__Exercise objective__.
State only how many lines below include the string "with".

__The records__.
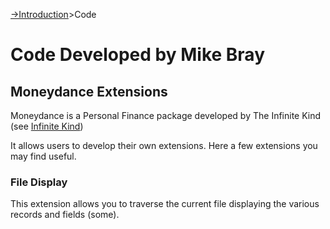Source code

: [->Introduction](Home)>Code

# Code Developed by Mike Bray

## Moneydance Extensions

Moneydance is a Personal Finance package developed by The Infinite Kind (see [Infinite Kind](http://infinitekind.com/))

It allows users to develop their own extensions.  Here a few extensions you may find useful.

### File Display

This extension allows you to traverse the current file displaying the various records and fields (some).
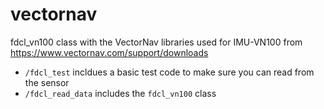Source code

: # vectornav

fdcl_vn100 class with the VectorNav libraries used for IMU-VN100 from https://www.vectornav.com/support/downloads

* `/fdcl_test` incldues a basic test code to make sure you can read from the sensor
* `/fdcl_read_data` includes the `fdcl_vn100` class
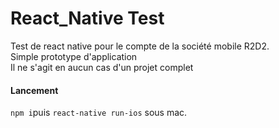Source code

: # React_Native Test

Test de react native pour le compte de la société mobile R2D2.  
Simple prototype d'application  
Il ne s'agit en aucun cas d'un projet complet  

#### Lancement

`npm i`puis `react-native run-ios` sous mac.
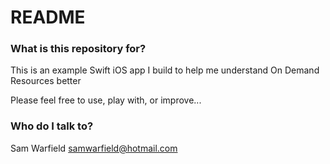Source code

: # README #

### What is this repository for? ###

This is an example Swift iOS app I build to help me understand On Demand Resources better

Please feel free to use, play with, or improve...

### Who do I talk to? ###

Sam Warfield
samwarfield@hotmail.com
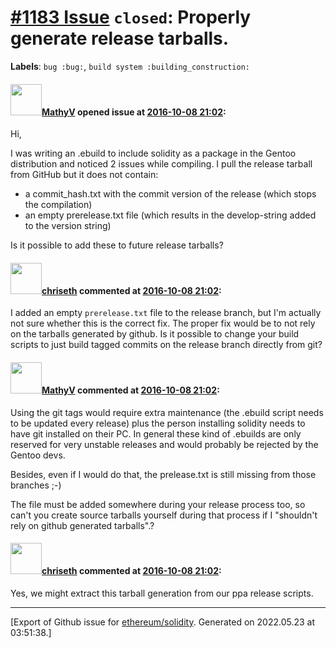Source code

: # [\#1183 Issue](https://github.com/ethereum/solidity/issues/1183) `closed`: Properly generate release tarballs.
**Labels**: `bug :bug:`, `build system :building_construction:`


#### <img src="https://avatars.githubusercontent.com/u/6393603?u=7057b89d046948acd88743826ab0a857495bbbdc&v=4" width="50">[MathyV](https://github.com/MathyV) opened issue at [2016-10-08 21:02](https://github.com/ethereum/solidity/issues/1183):

Hi,

I was writing an .ebuild to include solidity as a package in the Gentoo distribution and noticed 2 issues while compiling. I pull the release tarball from GitHub but it does not contain:
- a commit_hash.txt with the commit version of the release (which stops the compilation)
- an empty prerelease.txt file (which results in the develop-string added to the version string)

Is it possible to add these to future release tarballs?


#### <img src="https://avatars.githubusercontent.com/u/9073706?v=4" width="50">[chriseth](https://github.com/chriseth) commented at [2016-10-08 21:02](https://github.com/ethereum/solidity/issues/1183#issuecomment-256039626):

I added an empty `prerelease.txt` file to the release branch, but I'm actually not sure whether this is the correct fix. The proper fix would be to not rely on the tarballs generated by github. Is it possible to change your build scripts to just build tagged commits on the release branch directly from git?

#### <img src="https://avatars.githubusercontent.com/u/6393603?u=7057b89d046948acd88743826ab0a857495bbbdc&v=4" width="50">[MathyV](https://github.com/MathyV) commented at [2016-10-08 21:02](https://github.com/ethereum/solidity/issues/1183#issuecomment-256048495):

Using the git tags would require extra maintenance (the .ebuild script needs to be updated every release) plus the person installing solidity needs to have git installed on their PC. In general these kind of .ebuilds are only reserved for very unstable releases and would probably be rejected by the Gentoo devs.

Besides, even if I would do that, the prelease.txt is still missing from those branches ;-)

The file must be added somewhere during your release process too, so can't you create source tarballs yourself during that process if I "shouldn't rely on github generated tarballs".?

#### <img src="https://avatars.githubusercontent.com/u/9073706?v=4" width="50">[chriseth](https://github.com/chriseth) commented at [2016-10-08 21:02](https://github.com/ethereum/solidity/issues/1183#issuecomment-256049954):

Yes, we might extract this tarball generation from our ppa release scripts.


-------------------------------------------------------------------------------



[Export of Github issue for [ethereum/solidity](https://github.com/ethereum/solidity). Generated on 2022.05.23 at 03:51:38.]
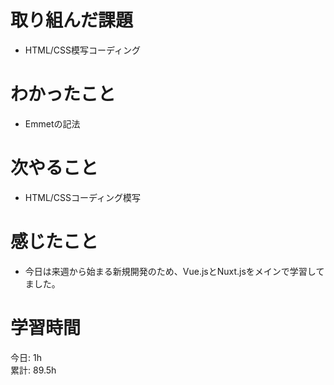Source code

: # 取り組んだ課題 
- HTML/CSS模写コーディング
# わかったこと   
- Emmetの記法
# 次やること
- HTML/CSSコーディング模写
# 感じたこと
- 今日は来週から始まる新規開発のため、Vue.jsとNuxt.jsをメインで学習してました。
# 学習時間  
今日: 1h  
累計: 89.5h 

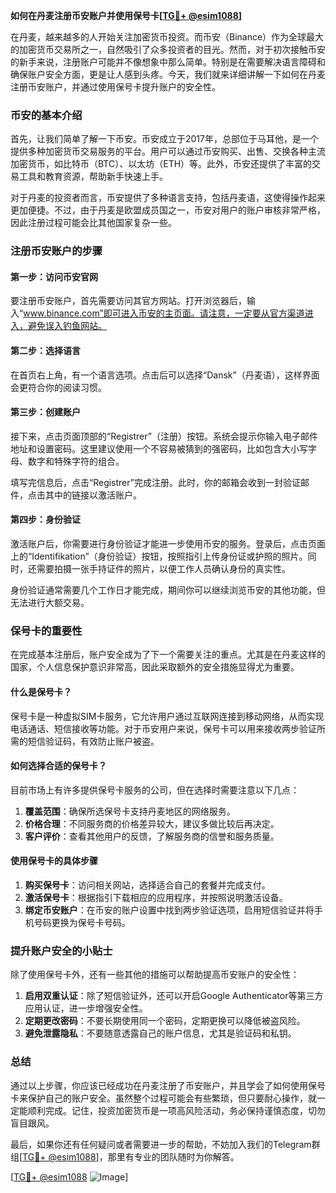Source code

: **如何在丹麦注册币安账户并使用保号卡[[TG💪+ @esim1088](https://t.me/s/esim1088)]**

在丹麦，越来越多的人开始关注加密货币投资。而币安（Binance）作为全球最大的加密货币交易所之一，自然吸引了众多投资者的目光。然而，对于初次接触币安的新手来说，注册账户可能并不像想象中那么简单。特别是在需要解决语言障碍和确保账户安全方面，更是让人感到头疼。今天，我们就来详细讲解一下如何在丹麦注册币安账户，并通过使用保号卡提升账户的安全性。

### 币安的基本介绍

首先，让我们简单了解一下币安。币安成立于2017年，总部位于马耳他，是一个提供多种加密货币交易服务的平台。用户可以通过币安购买、出售、交换各种主流加密货币，如比特币（BTC）、以太坊（ETH）等。此外，币安还提供了丰富的交易工具和教育资源，帮助新手快速上手。

对于丹麦的投资者而言，币安提供了多种语言支持，包括丹麦语，这使得操作起来更加便捷。不过，由于丹麦是欧盟成员国之一，币安对用户的账户审核非常严格，因此注册过程可能会比其他国家复杂一些。

### 注册币安账户的步骤

#### 第一步：访问币安官网

要注册币安账户，首先需要访问其官方网站。打开浏览器后，输入“www.binance.com”即可进入币安的主页面。请注意，一定要从官方渠道进入，避免误入钓鱼网站。

#### 第二步：选择语言

在首页右上角，有一个语言选项。点击后可以选择“Dansk”（丹麦语），这样界面会更符合你的阅读习惯。

#### 第三步：创建账户

接下来，点击页面顶部的“Registrer”（注册）按钮。系统会提示你输入电子邮件地址和设置密码。这里建议使用一个不容易被猜到的强密码，比如包含大小写字母、数字和特殊字符的组合。

填写完信息后，点击“Registrer”完成注册。此时，你的邮箱会收到一封验证邮件，点击其中的链接以激活账户。

#### 第四步：身份验证

激活账户后，你需要进行身份验证才能进一步使用币安的服务。登录后，点击页面上的“Identifikation”（身份验证）按钮，按照指引上传身份证或护照的照片。同时，还需要拍摄一张手持证件的照片，以便工作人员确认身份的真实性。

身份验证通常需要几个工作日才能完成，期间你可以继续浏览币安的其他功能，但无法进行大额交易。

### 保号卡的重要性

在完成基本注册后，账户安全成为了下一个需要关注的重点。尤其是在丹麦这样的国家，个人信息保护意识非常高，因此采取额外的安全措施显得尤为重要。

#### 什么是保号卡？

保号卡是一种虚拟SIM卡服务，它允许用户通过互联网连接到移动网络，从而实现电话通话、短信接收等功能。对于币安用户来说，保号卡可以用来接收两步验证所需的短信验证码，有效防止账户被盗。

#### 如何选择合适的保号卡？

目前市场上有许多提供保号卡服务的公司，但在选择时需要注意以下几点：

1. **覆盖范围**：确保所选保号卡支持丹麦地区的网络服务。
2. **价格合理**：不同服务商的价格差异较大，建议多做比较后再决定。
3. **客户评价**：查看其他用户的反馈，了解服务商的信誉和服务质量。

#### 使用保号卡的具体步骤

1. **购买保号卡**：访问相关网站，选择适合自己的套餐并完成支付。
2. **激活保号卡**：根据指引下载相应的应用程序，并按照说明激活设备。
3. **绑定币安账户**：在币安的账户设置中找到两步验证选项，启用短信验证并将手机号码更换为保号卡号码。

### 提升账户安全的小贴士

除了使用保号卡外，还有一些其他的措施可以帮助提高币安账户的安全性：

1. **启用双重认证**：除了短信验证外，还可以开启Google Authenticator等第三方应用认证，进一步增强安全性。
2. **定期更改密码**：不要长期使用同一个密码，定期更换可以降低被盗风险。
3. **避免泄露隐私**：不要随意透露自己的账户信息，尤其是验证码和私钥。

### 总结

通过以上步骤，你应该已经成功在丹麦注册了币安账户，并且学会了如何使用保号卡来保护自己的账户安全。虽然整个过程可能会有些繁琐，但只要耐心操作，就一定能顺利完成。记住，投资加密货币是一项高风险活动，务必保持谨慎态度，切勿盲目跟风。

最后，如果你还有任何疑问或者需要进一步的帮助，不妨加入我们的Telegram群组[[TG💪+ @esim1088](https://t.me/s/esim1088)]，那里有专业的团队随时为你解答。

[[TG💪+ @esim1088](https://t.me/s/esim1088) ![Image](https://i.postimg.cc/4NQfJmqS/Snipaste-2025-05-13-00-14-12.png)]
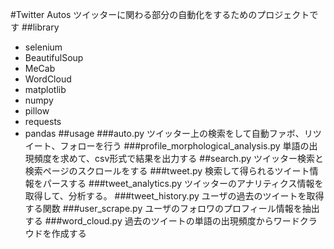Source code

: #Twitter Autos
ツイッターに関わる部分の自動化をするためのプロジェクトです
##library
- selenium
- BeautifulSoup
- MeCab
- WordCloud
- matplotlib
- numpy
- pillow
- requests
- pandas
##usage
###auto.py
ツイッター上の検索をして自動ファボ、リツイート、フォローを行う
###profile_morphological_analysis.py
単語の出現頻度を求めて、csv形式で結果を出力する
##search.py
ツイッター検索と検索ページのスクロールをする
###tweet.py
検索して得られるツイート情報をパースする
###tweet_analytics.py
ツイッターのアナリティクス情報を取得して、分析する。
###tweet_history.py
ユーザの過去のツイートを取得する関数
###user_scrape.py
ユーザのフォロワのプロフィール情報を抽出する
###word_cloud.py
過去のツイートの単語の出現頻度からワードクラウドを作成する
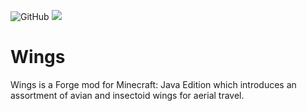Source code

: ![GitHub](https://img.shields.io/github/license/pau101/Wings.svg) [![](http://cf.way2muchnoise.eu/full_wings_downloads.svg)](https://minecraft.curseforge.com/projects/wings)

# Wings
Wings is a Forge mod for Minecraft: Java Edition which introduces an assortment of avian and insectoid wings for aerial travel.
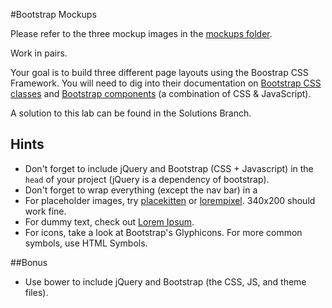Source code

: #Bootstrap Mockups

Please refer to the three mockup images in the [mockups folder](/mockups).

Work in pairs.

Your goal is to build three different page layouts using the Boostrap CSS Framework. You will need to dig into their documentation on [Bootstrap CSS classes](http://getbootstrap.com/css/) and [Bootstrap components](http://getbootstrap.com/components/) (a combination of CSS & JavaScript).

A solution to this lab can be found in the Solutions Branch.

## Hints
* Don't forget to include jQuery and Bootstrap (CSS + Javascript) in the `head` of your project (jQuery is a dependency of bootstrap).
* Don't forget to wrap everything (except the nav bar) in a <div class='container'>
* For placeholder images, try [placekitten](https://placekitten.com/) or [lorempixel](http://lorempixel.com). 340x200 should work fine.
* For dummy text, check out [Lorem Ipsum](http://www.lipsum.com/).
* For icons, take a look at Bootstrap's Glyphicons. For more common symbols, use HTML Symbols.

##Bonus
* Use bower to include jQuery and Bootstrap (the CSS, JS, and theme files).
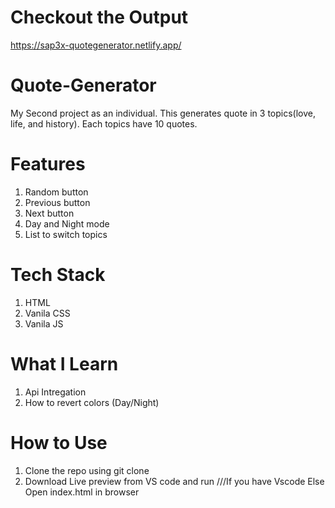 # Checkout the Output
https://sap3x-quotegenerator.netlify.app/

# Quote-Generator
My Second project as an individual. This generates quote in 3 topics(love, life, and history). Each topics have 10 quotes.

# Features
1. Random button
2. Previous button
3. Next button
4. Day and Night mode
5. List to switch topics

# Tech Stack
1. HTML
2. Vanila CSS
3. Vanila JS

# What I Learn 
1. Api Intregation
2. How to revert colors (Day/Night)

# How to Use
1. Clone the repo using
   git clone <repo Url>
2. Download Live preview from VS code and run   ///If you have Vscode
   Else Open index.html in browser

__Result of the exercise__.
3